== Segment start ==

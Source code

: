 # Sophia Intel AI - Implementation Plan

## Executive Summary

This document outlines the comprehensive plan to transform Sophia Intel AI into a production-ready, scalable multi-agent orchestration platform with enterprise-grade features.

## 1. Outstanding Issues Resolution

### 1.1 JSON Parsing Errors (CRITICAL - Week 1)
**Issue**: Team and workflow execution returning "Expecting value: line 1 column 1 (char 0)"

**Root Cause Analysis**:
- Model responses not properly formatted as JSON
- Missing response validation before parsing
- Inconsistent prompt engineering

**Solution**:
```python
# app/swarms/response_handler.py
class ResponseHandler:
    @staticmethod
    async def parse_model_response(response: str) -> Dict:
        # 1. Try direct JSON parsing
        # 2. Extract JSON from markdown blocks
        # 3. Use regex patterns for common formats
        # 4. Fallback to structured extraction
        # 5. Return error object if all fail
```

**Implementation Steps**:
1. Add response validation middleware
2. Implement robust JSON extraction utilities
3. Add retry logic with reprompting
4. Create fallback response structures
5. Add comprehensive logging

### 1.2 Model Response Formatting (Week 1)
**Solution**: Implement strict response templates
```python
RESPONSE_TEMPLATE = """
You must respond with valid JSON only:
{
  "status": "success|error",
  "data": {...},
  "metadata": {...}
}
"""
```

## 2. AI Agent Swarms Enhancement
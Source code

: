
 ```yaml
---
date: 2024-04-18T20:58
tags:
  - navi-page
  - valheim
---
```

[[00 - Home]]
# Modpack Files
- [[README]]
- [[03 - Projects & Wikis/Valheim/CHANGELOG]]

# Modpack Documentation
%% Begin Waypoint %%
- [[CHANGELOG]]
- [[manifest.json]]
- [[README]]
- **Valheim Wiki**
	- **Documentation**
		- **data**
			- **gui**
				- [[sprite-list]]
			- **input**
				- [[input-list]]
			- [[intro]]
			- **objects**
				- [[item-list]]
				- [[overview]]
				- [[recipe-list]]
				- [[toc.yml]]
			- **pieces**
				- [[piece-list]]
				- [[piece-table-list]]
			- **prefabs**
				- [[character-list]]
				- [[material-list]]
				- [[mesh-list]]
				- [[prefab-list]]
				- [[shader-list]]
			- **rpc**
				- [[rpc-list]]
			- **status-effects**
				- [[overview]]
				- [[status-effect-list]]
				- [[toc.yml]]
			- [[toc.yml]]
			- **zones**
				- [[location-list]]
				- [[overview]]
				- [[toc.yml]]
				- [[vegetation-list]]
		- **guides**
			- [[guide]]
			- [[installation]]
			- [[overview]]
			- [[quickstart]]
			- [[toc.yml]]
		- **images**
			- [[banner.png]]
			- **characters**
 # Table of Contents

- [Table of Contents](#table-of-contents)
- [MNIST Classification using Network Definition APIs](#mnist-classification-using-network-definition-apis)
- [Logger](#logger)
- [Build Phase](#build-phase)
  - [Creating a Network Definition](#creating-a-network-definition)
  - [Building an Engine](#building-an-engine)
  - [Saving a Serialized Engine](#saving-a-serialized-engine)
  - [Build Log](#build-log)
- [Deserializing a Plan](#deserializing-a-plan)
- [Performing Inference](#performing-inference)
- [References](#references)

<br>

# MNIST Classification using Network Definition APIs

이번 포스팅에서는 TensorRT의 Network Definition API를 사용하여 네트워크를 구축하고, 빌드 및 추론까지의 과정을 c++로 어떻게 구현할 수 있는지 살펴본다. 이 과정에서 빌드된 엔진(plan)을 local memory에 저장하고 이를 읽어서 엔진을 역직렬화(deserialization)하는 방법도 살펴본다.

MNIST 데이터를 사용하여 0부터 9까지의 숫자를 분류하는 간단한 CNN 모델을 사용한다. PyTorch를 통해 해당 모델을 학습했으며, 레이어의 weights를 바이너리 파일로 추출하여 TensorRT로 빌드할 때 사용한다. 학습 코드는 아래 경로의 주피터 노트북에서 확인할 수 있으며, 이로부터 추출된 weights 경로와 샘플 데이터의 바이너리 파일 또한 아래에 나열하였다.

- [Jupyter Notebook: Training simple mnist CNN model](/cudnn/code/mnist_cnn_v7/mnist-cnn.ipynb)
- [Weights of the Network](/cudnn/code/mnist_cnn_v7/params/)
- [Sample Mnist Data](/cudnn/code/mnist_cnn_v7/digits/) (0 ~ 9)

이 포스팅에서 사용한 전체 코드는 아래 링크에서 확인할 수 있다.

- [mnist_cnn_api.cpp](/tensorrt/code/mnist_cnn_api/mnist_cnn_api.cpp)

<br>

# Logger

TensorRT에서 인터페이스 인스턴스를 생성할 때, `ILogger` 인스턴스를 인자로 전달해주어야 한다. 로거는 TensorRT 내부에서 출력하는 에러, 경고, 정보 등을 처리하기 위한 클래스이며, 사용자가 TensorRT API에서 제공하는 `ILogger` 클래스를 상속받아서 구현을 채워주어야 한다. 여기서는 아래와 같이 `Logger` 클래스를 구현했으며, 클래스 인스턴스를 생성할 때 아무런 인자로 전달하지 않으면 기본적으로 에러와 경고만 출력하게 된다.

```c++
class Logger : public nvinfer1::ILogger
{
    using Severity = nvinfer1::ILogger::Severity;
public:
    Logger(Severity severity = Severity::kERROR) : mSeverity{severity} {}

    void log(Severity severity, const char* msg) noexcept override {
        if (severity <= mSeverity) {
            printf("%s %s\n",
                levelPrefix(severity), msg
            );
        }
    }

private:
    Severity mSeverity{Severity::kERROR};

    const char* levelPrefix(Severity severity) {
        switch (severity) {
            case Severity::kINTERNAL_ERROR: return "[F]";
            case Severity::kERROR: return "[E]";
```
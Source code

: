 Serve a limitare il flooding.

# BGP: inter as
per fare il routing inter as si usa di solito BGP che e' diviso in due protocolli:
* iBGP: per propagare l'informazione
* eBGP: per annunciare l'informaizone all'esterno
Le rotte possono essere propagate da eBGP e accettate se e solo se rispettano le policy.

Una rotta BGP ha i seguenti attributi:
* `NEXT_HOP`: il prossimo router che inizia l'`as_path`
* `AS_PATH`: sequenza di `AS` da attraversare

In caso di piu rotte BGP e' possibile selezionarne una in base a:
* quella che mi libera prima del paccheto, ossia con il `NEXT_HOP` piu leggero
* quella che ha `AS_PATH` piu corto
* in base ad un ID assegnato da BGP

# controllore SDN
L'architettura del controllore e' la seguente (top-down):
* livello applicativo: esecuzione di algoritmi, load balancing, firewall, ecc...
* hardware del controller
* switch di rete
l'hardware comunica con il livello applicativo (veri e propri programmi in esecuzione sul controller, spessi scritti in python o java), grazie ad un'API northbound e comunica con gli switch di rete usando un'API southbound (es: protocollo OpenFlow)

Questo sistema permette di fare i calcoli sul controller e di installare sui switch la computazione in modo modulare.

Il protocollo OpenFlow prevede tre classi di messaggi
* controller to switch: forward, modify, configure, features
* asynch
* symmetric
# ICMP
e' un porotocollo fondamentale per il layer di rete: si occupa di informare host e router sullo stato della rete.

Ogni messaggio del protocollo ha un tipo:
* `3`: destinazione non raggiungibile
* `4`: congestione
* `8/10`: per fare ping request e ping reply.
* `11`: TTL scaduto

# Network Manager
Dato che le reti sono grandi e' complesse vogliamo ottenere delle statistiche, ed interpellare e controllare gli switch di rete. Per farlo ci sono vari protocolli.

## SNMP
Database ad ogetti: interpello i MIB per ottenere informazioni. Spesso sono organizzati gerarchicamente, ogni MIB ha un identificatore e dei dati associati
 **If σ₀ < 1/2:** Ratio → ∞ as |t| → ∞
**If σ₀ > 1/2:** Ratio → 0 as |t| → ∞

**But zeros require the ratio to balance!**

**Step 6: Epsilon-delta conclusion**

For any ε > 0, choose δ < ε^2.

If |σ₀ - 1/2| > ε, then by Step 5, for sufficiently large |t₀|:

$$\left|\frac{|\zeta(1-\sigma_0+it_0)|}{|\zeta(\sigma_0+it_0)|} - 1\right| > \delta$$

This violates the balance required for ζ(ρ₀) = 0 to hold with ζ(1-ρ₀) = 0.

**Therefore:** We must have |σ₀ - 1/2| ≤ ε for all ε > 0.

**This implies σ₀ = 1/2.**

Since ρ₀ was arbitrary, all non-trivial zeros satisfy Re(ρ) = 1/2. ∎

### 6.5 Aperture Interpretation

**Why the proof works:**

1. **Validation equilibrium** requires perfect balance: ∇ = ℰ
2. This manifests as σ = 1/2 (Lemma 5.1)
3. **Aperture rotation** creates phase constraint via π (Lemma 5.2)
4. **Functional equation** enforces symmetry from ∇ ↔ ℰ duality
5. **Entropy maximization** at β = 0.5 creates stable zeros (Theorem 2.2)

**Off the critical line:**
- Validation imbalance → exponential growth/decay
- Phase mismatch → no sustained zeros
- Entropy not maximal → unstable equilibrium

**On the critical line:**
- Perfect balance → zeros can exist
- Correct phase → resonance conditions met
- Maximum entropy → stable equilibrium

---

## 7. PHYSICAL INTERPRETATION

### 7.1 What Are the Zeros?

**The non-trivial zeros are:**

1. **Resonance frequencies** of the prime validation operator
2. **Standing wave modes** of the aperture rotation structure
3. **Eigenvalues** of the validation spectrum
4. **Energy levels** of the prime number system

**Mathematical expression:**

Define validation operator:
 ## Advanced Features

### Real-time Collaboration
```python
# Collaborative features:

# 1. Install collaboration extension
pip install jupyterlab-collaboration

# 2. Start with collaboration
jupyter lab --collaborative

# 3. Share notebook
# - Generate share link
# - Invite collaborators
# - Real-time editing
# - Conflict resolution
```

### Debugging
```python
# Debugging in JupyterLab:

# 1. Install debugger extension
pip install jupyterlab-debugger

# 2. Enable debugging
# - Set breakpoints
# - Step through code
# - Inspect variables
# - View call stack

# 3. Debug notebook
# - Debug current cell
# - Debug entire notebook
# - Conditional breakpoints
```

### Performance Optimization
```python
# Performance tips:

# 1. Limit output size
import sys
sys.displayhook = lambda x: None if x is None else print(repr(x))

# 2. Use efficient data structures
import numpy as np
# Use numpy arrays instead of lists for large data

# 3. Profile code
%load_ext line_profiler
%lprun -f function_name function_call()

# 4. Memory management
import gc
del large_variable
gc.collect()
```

== Segment end ==

> [PROBLEM REQUIREMENTS]:
Set down the lines of the listing above verbatim, first line through the line containing "5. Add comprehensive logging", inclusive; add no other lines.

> [THE ANSWER]:
Source code

: # Sophia Intel AI - Implementation Plan

## Executive Summary

This document outlines the comprehensive plan to transform Sophia Intel AI into a production-ready, scalable multi-agent orchestration platform with enterprise-grade features.

## 1. Outstanding Issues Resolution

### 1.1 JSON Parsing Errors (CRITICAL - Week 1)
**Issue**: Team and workflow execution returning "Expecting value: line 1 column 1 (char 0)"

**Root Cause Analysis**:
- Model responses not properly formatted as JSON
- Missing response validation before parsing
- Inconsistent prompt engineering

**Solution**:
```python
# app/swarms/response_handler.py
class ResponseHandler:
    @staticmethod
    async def parse_model_response(response: str) -> Dict:
        # 1. Try direct JSON parsing
        # 2. Extract JSON from markdown blocks
        # 3. Use regex patterns for common formats
        # 4. Fallback to structured extraction
        # 5. Return error object if all fail
```

**Implementation Steps**:
1. Add response validation middleware
2. Implement robust JSON extraction utilities
3. Add retry logic with reprompting
4. Create fallback response structures
5. Add comprehensive logging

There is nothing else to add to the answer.